▶ GOAL OF THE EXERCISE
Go through the entries below and work out how many lines include "https". Answer with the number only.

▶ EXTRACTED RECORDS
────────

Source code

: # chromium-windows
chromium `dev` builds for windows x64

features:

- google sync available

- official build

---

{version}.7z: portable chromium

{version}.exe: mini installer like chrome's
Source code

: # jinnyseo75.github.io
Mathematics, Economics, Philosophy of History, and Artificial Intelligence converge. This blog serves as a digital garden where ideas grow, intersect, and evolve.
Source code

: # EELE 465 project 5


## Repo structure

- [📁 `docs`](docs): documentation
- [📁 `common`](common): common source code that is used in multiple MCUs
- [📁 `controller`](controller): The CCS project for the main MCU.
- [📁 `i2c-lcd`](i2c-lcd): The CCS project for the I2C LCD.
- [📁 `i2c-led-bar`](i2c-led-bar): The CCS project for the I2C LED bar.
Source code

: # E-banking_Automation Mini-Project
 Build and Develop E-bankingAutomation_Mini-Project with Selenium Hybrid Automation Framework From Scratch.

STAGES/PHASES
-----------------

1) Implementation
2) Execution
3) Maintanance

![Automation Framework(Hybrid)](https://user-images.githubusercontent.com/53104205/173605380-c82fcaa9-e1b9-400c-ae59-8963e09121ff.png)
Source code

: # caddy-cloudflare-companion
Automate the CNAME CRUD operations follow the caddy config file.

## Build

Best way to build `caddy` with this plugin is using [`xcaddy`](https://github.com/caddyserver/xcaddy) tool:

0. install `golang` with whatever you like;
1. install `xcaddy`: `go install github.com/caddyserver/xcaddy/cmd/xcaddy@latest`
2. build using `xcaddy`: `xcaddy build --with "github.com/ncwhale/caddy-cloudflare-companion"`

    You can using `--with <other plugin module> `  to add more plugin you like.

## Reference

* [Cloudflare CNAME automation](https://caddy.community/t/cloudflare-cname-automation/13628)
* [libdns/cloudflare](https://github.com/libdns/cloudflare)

────────

▶ TASK RESULT
4